WORK ORDER: This task is to restate all of the entries exactly.

━━━━━ SOURCE INFORMATION ━━━━━

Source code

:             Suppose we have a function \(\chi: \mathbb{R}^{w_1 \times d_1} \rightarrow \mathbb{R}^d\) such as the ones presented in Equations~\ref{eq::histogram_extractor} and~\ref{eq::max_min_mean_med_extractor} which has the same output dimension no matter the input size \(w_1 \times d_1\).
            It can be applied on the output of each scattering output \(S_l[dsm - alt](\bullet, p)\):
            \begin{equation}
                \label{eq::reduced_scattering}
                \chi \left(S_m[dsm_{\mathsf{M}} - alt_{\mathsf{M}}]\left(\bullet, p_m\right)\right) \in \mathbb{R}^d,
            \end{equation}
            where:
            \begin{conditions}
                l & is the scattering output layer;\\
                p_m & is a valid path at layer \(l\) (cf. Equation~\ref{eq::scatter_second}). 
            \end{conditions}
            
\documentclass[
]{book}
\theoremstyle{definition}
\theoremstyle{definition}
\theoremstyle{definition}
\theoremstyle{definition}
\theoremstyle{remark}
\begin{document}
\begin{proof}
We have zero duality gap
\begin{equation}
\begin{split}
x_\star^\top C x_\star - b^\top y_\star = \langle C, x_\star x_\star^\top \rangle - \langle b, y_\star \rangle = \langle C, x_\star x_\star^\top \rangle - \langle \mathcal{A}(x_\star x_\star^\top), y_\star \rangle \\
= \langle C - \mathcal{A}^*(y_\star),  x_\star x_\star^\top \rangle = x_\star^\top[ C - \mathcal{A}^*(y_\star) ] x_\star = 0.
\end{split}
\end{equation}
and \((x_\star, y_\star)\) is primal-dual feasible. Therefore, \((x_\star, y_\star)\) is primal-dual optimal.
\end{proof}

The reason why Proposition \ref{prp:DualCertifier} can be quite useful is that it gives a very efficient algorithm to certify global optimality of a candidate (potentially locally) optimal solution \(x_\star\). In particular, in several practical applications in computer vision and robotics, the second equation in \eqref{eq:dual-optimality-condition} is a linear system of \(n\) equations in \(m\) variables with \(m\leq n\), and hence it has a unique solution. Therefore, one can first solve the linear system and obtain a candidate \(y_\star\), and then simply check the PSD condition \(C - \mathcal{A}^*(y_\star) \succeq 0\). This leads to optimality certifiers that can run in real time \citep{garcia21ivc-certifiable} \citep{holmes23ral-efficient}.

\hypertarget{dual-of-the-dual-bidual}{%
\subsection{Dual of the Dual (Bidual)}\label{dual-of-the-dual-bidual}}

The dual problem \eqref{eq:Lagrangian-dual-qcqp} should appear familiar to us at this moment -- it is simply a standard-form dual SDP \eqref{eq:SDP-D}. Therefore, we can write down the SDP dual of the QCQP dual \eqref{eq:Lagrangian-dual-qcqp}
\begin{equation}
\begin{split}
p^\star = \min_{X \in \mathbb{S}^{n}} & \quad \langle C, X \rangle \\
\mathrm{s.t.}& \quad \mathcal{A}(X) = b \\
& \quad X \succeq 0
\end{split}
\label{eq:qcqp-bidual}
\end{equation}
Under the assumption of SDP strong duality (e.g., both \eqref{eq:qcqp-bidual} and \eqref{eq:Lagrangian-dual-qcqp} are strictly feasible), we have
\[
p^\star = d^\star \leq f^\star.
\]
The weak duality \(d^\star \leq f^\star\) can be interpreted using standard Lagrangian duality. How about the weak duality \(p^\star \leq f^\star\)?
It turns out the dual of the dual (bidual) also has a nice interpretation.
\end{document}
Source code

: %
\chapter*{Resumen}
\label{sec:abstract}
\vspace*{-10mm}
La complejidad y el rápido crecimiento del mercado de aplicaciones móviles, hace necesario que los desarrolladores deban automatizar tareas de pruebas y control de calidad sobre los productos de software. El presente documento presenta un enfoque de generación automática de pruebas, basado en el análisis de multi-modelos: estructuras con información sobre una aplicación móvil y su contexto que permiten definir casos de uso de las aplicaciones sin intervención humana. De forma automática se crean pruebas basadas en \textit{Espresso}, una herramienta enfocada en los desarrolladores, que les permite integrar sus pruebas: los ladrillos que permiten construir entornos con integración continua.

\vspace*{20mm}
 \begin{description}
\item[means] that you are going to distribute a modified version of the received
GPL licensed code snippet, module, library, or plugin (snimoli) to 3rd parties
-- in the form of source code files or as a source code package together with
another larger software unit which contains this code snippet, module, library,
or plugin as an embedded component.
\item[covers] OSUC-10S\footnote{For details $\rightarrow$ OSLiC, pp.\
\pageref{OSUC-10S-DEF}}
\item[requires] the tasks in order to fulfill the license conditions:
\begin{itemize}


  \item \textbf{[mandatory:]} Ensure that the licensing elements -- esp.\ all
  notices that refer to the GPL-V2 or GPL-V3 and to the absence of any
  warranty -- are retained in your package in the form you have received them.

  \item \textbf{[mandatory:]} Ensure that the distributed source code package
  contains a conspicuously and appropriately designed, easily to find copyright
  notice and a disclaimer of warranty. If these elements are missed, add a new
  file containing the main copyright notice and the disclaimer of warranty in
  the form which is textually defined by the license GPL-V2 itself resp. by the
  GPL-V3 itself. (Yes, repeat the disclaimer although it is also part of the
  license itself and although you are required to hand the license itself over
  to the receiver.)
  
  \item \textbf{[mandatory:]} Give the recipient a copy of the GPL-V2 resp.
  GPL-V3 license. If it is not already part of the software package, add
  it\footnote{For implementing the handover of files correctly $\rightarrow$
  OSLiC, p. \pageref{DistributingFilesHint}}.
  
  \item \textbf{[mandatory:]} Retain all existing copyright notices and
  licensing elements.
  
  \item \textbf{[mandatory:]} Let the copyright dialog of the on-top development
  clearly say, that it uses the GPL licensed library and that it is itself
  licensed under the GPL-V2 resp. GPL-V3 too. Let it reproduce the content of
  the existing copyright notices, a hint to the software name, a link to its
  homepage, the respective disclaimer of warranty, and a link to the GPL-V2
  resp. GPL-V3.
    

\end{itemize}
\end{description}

━━━━━

RESPONSE TO THE TASK:
Source code

:             Suppose we have a function \(\chi: \mathbb{R}^{w_1 \times d_1} \rightarrow \mathbb{R}^d\) such as the ones presented in Equations~\ref{eq::histogram_extractor} and~\ref{eq::max_min_mean_med_extractor} which has the same output dimension no matter the input size \(w_1 \times d_1\).
            It can be applied on the output of each scattering output \(S_l[dsm - alt](\bullet, p)\):
            \begin{equation}
                \label{eq::reduced_scattering}
                \chi \left(S_m[dsm_{\mathsf{M}} - alt_{\mathsf{M}}]\left(\bullet, p_m\right)\right) \in \mathbb{R}^d,
            \end{equation}
            where:
            \begin{conditions}
                l & is the scattering output layer;\\
                p_m & is a valid path at layer \(l\) (cf. Equation~\ref{eq::scatter_second}). 
            \end{conditions}
            
\documentclass[
]{book}
\theoremstyle{definition}
\theoremstyle{definition}
\theoremstyle{definition}
\theoremstyle{definition}
\theoremstyle{remark}
\begin{document}
\begin{proof}
We have zero duality gap
\begin{equation}
\begin{split}
x_\star^\top C x_\star - b^\top y_\star = \langle C, x_\star x_\star^\top \rangle - \langle b, y_\star \rangle = \langle C, x_\star x_\star^\top \rangle - \langle \mathcal{A}(x_\star x_\star^\top), y_\star \rangle \\
= \langle C - \mathcal{A}^*(y_\star),  x_\star x_\star^\top \rangle = x_\star^\top[ C - \mathcal{A}^*(y_\star) ] x_\star = 0.
\end{split}
\end{equation}
and \((x_\star, y_\star)\) is primal-dual feasible. Therefore, \((x_\star, y_\star)\) is primal-dual optimal.
\end{proof}

The reason why Proposition \ref{prp:DualCertifier} can be quite useful is that it gives a very efficient algorithm to certify global optimality of a candidate (potentially locally) optimal solution \(x_\star\). In particular, in several practical applications in computer vision and robotics, the second equation in \eqref{eq:dual-optimality-condition} is a linear system of \(n\) equations in \(m\) variables with \(m\leq n\), and hence it has a unique solution. Therefore, one can first solve the linear system and obtain a candidate \(y_\star\), and then simply check the PSD condition \(C - \mathcal{A}^*(y_\star) \succeq 0\). This leads to optimality certifiers that can run in real time \citep{garcia21ivc-certifiable} \citep{holmes23ral-efficient}.

\hypertarget{dual-of-the-dual-bidual}{%
\subsection{Dual of the Dual (Bidual)}\label{dual-of-the-dual-bidual}}

The dual problem \eqref{eq:Lagrangian-dual-qcqp} should appear familiar to us at this moment -- it is simply a standard-form dual SDP \eqref{eq:SDP-D}. Therefore, we can write down the SDP dual of the QCQP dual \eqref{eq:Lagrangian-dual-qcqp}
\begin{equation}
\begin{split}
p^\star = \min_{X \in \mathbb{S}^{n}} & \quad \langle C, X \rangle \\
\mathrm{s.t.}& \quad \mathcal{A}(X) = b \\
& \quad X \succeq 0
\end{split}
\label{eq:qcqp-bidual}
\end{equation}
Under the assumption of SDP strong duality (e.g., both \eqref{eq:qcqp-bidual} and \eqref{eq:Lagrangian-dual-qcqp} are strictly feasible), we have
\[
p^\star = d^\star \leq f^\star.
\]
The weak duality \(d^\star \leq f^\star\) can be interpreted using standard Lagrangian duality. How about the weak duality \(p^\star \leq f^\star\)?
It turns out the dual of the dual (bidual) also has a nice interpretation.
\end{document}
Source code

: %
\chapter*{Resumen}
\label{sec:abstract}
\vspace*{-10mm}
La complejidad y el rápido crecimiento del mercado de aplicaciones móviles, hace necesario que los desarrolladores deban automatizar tareas de pruebas y control de calidad sobre los productos de software. El presente documento presenta un enfoque de generación automática de pruebas, basado en el análisis de multi-modelos: estructuras con información sobre una aplicación móvil y su contexto que permiten definir casos de uso de las aplicaciones sin intervención humana. De forma automática se crean pruebas basadas en \textit{Espresso}, una herramienta enfocada en los desarrolladores, que les permite integrar sus pruebas: los ladrillos que permiten construir entornos con integración continua.

\vspace*{20mm}
 \begin{description}
\item[means] that you are going to distribute a modified version of the received
GPL licensed code snippet, module, library, or plugin (snimoli) to 3rd parties
-- in the form of source code files or as a source code package together with
another larger software unit which contains this code snippet, module, library,
or plugin as an embedded component.
\item[covers] OSUC-10S\footnote{For details $\rightarrow$ OSLiC, pp.\
\pageref{OSUC-10S-DEF}}
\item[requires] the tasks in order to fulfill the license conditions:
\begin{itemize}


  \item \textbf{[mandatory:]} Ensure that the licensing elements -- esp.\ all
  notices that refer to the GPL-V2 or GPL-V3 and to the absence of any
  warranty -- are retained in your package in the form you have received them.

  \item \textbf{[mandatory:]} Ensure that the distributed source code package
  contains a conspicuously and appropriately designed, easily to find copyright
  notice and a disclaimer of warranty. If these elements are missed, add a new
  file containing the main copyright notice and the disclaimer of warranty in
  the form which is textually defined by the license GPL-V2 itself resp. by the
  GPL-V3 itself. (Yes, repeat the disclaimer although it is also part of the
  license itself and although you are required to hand the license itself over
  to the receiver.)
  
  \item \textbf{[mandatory:]} Give the recipient a copy of the GPL-V2 resp.
  GPL-V3 license. If it is not already part of the software package, add
  it\footnote{For implementing the handover of files correctly $\rightarrow$
  OSLiC, p. \pageref{DistributingFilesHint}}.
  
  \item \textbf{[mandatory:]} Retain all existing copyright notices and
  licensing elements.
  
  \item \textbf{[mandatory:]} Let the copyright dialog of the on-top development
  clearly say, that it uses the GPL licensed library and that it is itself
  licensed under the GPL-V2 resp. GPL-V3 too. Let it reproduce the content of
  the existing copyright notices, a hint to the software name, a link to its
  homepage, the respective disclaimer of warranty, and a link to the GPL-V2
  resp. GPL-V3.
    

\end{itemize}
\end{description}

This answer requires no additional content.